Hunched high up in the branches of an old oak, just inside the grounds of the graveyard, Arin tried to fold up his long limbs to avoid being spotted, and crouched between three large branches about fifteen feet above the roots. It had been a much easier task to hide up in trees when he was younger, and smaller. 

He spied the old caretaker, a man of about sixty-five with an arthritic hip, who limped up the uneven and bumpy gravel path. It took him about five minutes to reach the wrought iron gates and chain them closed before leaving for the night. Arin jumped down from the tree, his jacket catching on a stray branch and ripping off a patch that covered one of the moth-eaten holes on his jacket. He dropped to the ground and his legs gave out, landing him on his side. He picked himself up, and then picked up his lost patch. The crimson thread of the lettering spelled out The Portland Timbers, reminding him where he had come here from. He shoved the patch deep into his pocket, and the memory deep into the back of his mind. 

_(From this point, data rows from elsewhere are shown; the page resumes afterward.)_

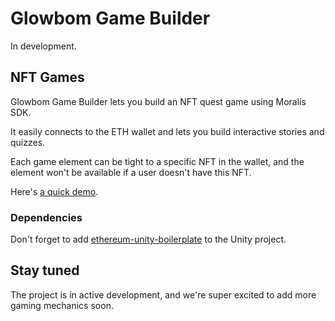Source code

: # Glowbom Game Builder

In development.

## NFT Games

Glowbom Game Builder lets you build an NFT quest game using Moralis SDK.

It easily connects to the ETH wallet and lets you build interactive stories and quizzes.

Each game element can be tight to a specific NFT in the wallet, and the element won't be available if a user doesn't have this NFT.

Here's [a quick demo](https://www.youtube.com/watch?v=mBey-ND_D0A).

### Dependencies

Don't forget to add [ethereum-unity-boilerplate](https://github.com/ethereum-boilerplate/ethereum-unity-boilerplate) to the Unity project.

## Stay tuned

The project is in active development, and we're super excited to add more gaming mechanics soon.
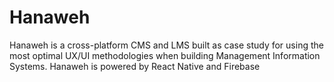 # Hanaweh
Hanaweh is a cross-platform CMS and LMS built as case study for using the most optimal UX/UI methodologies when building Management Information Systems.
Hanaweh is powered by React Native and Firebase
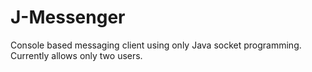 # J-Messenger
Console based messaging client using only Java socket programming. Currently allows only two users.

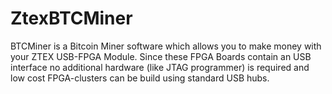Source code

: # ZtexBTCMiner
BTCMiner is a Bitcoin Miner software which allows you to make money with your ZTEX USB-FPGA Module. Since these FPGA Boards contain an USB interface no additional hardware (like JTAG programmer) is required and low cost FPGA-clusters can be build using standard USB hubs.
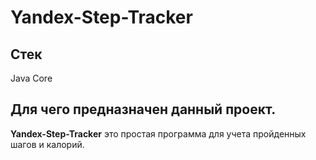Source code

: # Yandex-Step-Tracker

## Стек

Java Core

## Для чего предназначен данный проект.

**Yandex-Step-Tracker** это простая программа для учета пройденных шагов и калорий.
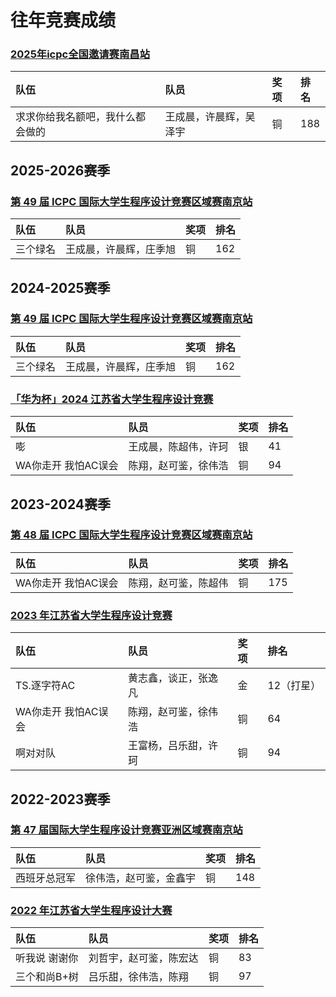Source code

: # 往年竞赛成绩

### [2025年icpc全国邀请赛南昌站](https://board.xcpcio.com/icpc/50th/nanchang-invitational)
| 队伍               |队员| 奖项 | 排名 |
| :----------------- | :--- |:--- | :--- |
|求求你给我名额吧，我什么都会做的 |王成晨，许晨辉，吴泽宇| 铜   | 188  |	

## 2025-2026赛季
### [第 49 届 ICPC 国际大学生程序设计竞赛区域赛南京站](https://board.xcpcio.com/icpc/49th/nanjing)
| 队伍               |队员| 奖项 | 排名 |
| :----------------- | :--- |:--- | :--- |
|三个绿名|王成晨，许晨辉，庄季旭| 铜   | 162  |	

## 2024-2025赛季
### [第 49 届 ICPC 国际大学生程序设计竞赛区域赛南京站](https://board.xcpcio.com/icpc/49th/nanjing)
| 队伍               |队员| 奖项 | 排名 |
| :----------------- | :--- |:--- | :--- |
|三个绿名|王成晨，许晨辉，庄季旭| 铜   | 162  |	


### [「华为杯」2024 江苏省大学生程序设计竞赛](https://board.xcpcio.com/provincial-contest/2024/jiangsu)
| 队伍               |队员| 奖项 | 排名 |
| :----------------- | :--- |:--- | :--- |
|嘭|王成晨，陈超伟，许珂 |银   | 41  |	
|WA你走开 我怕AC误会|陈翔，赵可鉴，徐伟浩| 铜   | 94  |	

## 2023-2024赛季
### [第 48 届 ICPC 国际大学生程序设计竞赛区域赛南京站](https://board.xcpcio.com/icpc%2F48th%2Fnanjing)
| 队伍               |队员| 奖项 | 排名 |
| :----------------- | :--- |:--- | :--- |
|WA你走开 我怕AC误会|陈翔，赵可鉴，陈超伟| 铜   | 175  |	

### [2023 年江苏省大学生程序设计竞赛](https://board.xcpcio.com/provincial-contest/2023/jiangsul)
| 队伍               |队员| 奖项 | 排名 |
| :----------------- | :--- |:--- | :--- |
|TS.逐字符AC|黄志鑫，谈正，张逸凡|金   | 12（打星） |
|WA你走开 我怕AC误会|陈翔，赵可鉴，徐伟浩 |铜   | 64  |	
|啊对对队|王富杨，吕乐甜，许珂| 铜   | 94 |	

## 2022-2023赛季
### [第 47 届国际大学生程序设计竞赛亚洲区域赛南京站](https://board.xcpcio.com/icpc%2F47th%2Fnanjing)
| 队伍               |队员| 奖项 | 排名 |
| :----------------- | :--- |:--- | :--- |
|西班牙总冠军|徐伟浩，赵可鉴，金鑫宇| 铜   | 148  |	

### [2022 年江苏省大学生程序设计大赛](https://board.xcpcio.com/provincial-contest/2022/jiangsu)
| 队伍               |队员| 奖项 | 排名 |
| :----------------- | :--- |:--- | :--- |
|听我说 谢谢你|刘哲宇，赵可鉴，陈宏达 |铜   | 83  |
|三个和尚B+树|吕乐甜，徐伟浩，陈翔| 铜   | 97  |



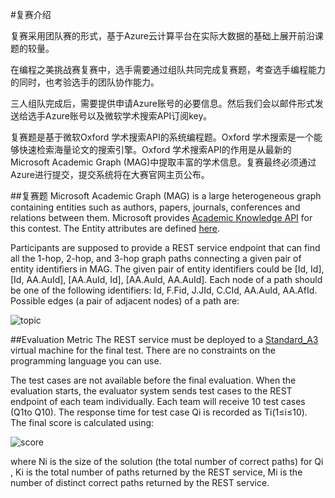 #复赛介绍


复赛采用团队赛的形式，基于Azure云计算平台在实际大数据的基础上展开前沿课题的较量。

在编程之美挑战赛复赛中，选手需要通过组队共同完成复赛题，考查选手编程能力的同时，也考验选手的团队协作能力。

三人组队完成后，需要提供申请Azure账号的必要信息。然后我们会以邮件形式发送给选手Azure账号以及微软学术搜索API订阅key。

复赛题是基于微软Oxford 学术搜索API的系统编程题。Oxford 学术搜索是一个能够快速检索海量论文的搜索引擎。Oxford 学术搜索API的作用是从最新的Microsoft Academic Graph (MAG)中提取丰富的学术信息。复赛最终必须通过Azure进行提交，提交系统将在大赛官网主页公布。


##复赛题
Microsoft Academic Graph (MAG) is a large heterogeneous graph containing entities such as authors, papers, journals, conferences and relations between them. Microsoft provides [Academic Knowledge API](https://www.microsoft.com/cognitive-services/en-us/academic-knowledge-api) for this contest. The Entity attributes are defined [here](https://www.microsoft.com/cognitive-services/en-us/academic-knowledge-api/documentation/EntityAttributes).

Participants are supposed to provide a REST service endpoint that can find all the 1-hop, 2-hop, and 3-hop graph paths connecting a given pair of entity identifiers in MAG. The given pair of entity identifiers could be [Id, Id], [Id, AA.AuId], [AA.AuId, Id], [AA.AuId, AA.AuId]. Each node of a path should be one of the following identifiers: Id, F.Fid, J.JId, C.CId, AA.AuId, AA.AfId. Possible edges (a pair of adjacent nodes) of a path are:

![topic](http://ohn81zx6s.bkt.clouddn.com/topic.png)


##Evaluation Metric
The REST service must be deployed to a [Standard_A3](https://www.azure.cn/home/features/virtual-machines/#price) virtual machine for the final test. There are no constraints on the programming language you can use.

The test cases are not available before the final evaluation. When the evaluation starts, the evaluator system sends test cases to the REST endpoint of each team individually. Each team will receive 10 test cases (Q1to Q10). The response time for test case Qi is recorded as Ti(1≤i≤10). The final score is calculated using:

![score](http://ohn81zx6s.bkt.clouddn.com/score.png)

where Ni is the size of the solution (the total number of correct paths) for Qi , Ki is the total number of paths returned by the REST service, Mi is the number of distinct correct paths returned by the REST service.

Crouching down, Arin quickly manoeuvred through the maze formed by the endless rows of graves, glancing quickly at each headstone. Before long the shape of a name’s outline caught his eye and he doubled back. 

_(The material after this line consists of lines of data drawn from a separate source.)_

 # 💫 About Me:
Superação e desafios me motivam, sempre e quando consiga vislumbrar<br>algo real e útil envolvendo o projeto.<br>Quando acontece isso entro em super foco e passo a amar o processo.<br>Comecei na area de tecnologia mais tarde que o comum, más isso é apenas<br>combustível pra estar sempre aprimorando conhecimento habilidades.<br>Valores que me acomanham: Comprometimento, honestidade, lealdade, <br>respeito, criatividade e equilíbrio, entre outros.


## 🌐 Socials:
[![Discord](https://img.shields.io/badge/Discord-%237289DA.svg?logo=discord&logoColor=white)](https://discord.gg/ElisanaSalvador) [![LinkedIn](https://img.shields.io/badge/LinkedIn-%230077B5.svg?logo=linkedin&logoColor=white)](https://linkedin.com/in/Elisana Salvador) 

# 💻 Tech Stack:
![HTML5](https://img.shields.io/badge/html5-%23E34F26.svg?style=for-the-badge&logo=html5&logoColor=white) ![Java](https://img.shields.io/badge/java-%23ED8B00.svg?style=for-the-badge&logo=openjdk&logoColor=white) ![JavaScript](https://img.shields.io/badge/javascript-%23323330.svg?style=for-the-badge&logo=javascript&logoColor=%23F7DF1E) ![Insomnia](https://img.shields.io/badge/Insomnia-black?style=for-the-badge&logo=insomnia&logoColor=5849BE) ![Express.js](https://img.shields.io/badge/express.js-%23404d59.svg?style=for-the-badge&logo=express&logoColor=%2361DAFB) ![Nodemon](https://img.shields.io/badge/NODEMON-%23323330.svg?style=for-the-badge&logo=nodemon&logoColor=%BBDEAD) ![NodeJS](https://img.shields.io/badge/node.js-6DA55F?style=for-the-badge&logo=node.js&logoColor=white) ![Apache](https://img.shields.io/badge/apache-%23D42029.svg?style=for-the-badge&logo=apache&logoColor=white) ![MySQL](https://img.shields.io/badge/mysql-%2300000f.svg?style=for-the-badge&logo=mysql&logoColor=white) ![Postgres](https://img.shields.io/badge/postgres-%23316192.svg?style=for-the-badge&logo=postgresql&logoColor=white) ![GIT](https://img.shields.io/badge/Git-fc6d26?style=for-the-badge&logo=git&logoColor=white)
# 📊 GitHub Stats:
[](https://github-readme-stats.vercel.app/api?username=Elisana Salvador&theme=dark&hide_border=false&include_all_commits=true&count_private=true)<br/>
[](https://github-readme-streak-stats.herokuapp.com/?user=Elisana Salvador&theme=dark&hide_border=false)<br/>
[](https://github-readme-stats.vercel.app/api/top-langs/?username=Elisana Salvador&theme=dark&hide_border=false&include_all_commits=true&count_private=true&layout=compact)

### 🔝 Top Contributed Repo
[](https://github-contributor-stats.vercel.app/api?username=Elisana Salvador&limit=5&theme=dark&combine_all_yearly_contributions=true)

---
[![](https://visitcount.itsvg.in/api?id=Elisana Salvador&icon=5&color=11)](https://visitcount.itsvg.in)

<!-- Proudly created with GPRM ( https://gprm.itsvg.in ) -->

Danika Carruthers. That was not a name you could miss. Danika had been a professor of Physics at Howard College before she died tragically in a car accident last year at the age of forty-two. She had never married and had no children. Countless hours of Danika’s life had been dedicated to volunteering and helping others. Painting and sculpture were two of her passions, and she was renowned in the academic world of physics for leading a team of researchers studying Quantum mechanics. Danika was seen as a good, kind and intelligent person by everyone who had the pleasure of knowing her. Arin had learned all of this from reading her obituary. She was ideal. 

Arin crouched down at her grave. It was covered in fresh flowers, ornaments, pictures and notes. There were a lot of people that were sorely missing her. He looked around the graveyard once over before placing his hands on her grave. His cheeks burned red when he noticed a note addressed from her sister that was leaning against a potted orchid. 

He closed his eyes, and he began. 

It had not taken long for Danika, or at least the idea of her, to join him by his side. Everything on the grave had been knocked into a haphazard pile, and Arin took gentle care in rearranging everything exactly as it had been before. 

Arin carried on, looking now for someone else. He bounded through the rows, his heart beating to a polyrhythm, and Danika’s form trailed behind. He did not want to look her in the eyes yet. Not while they were still empty.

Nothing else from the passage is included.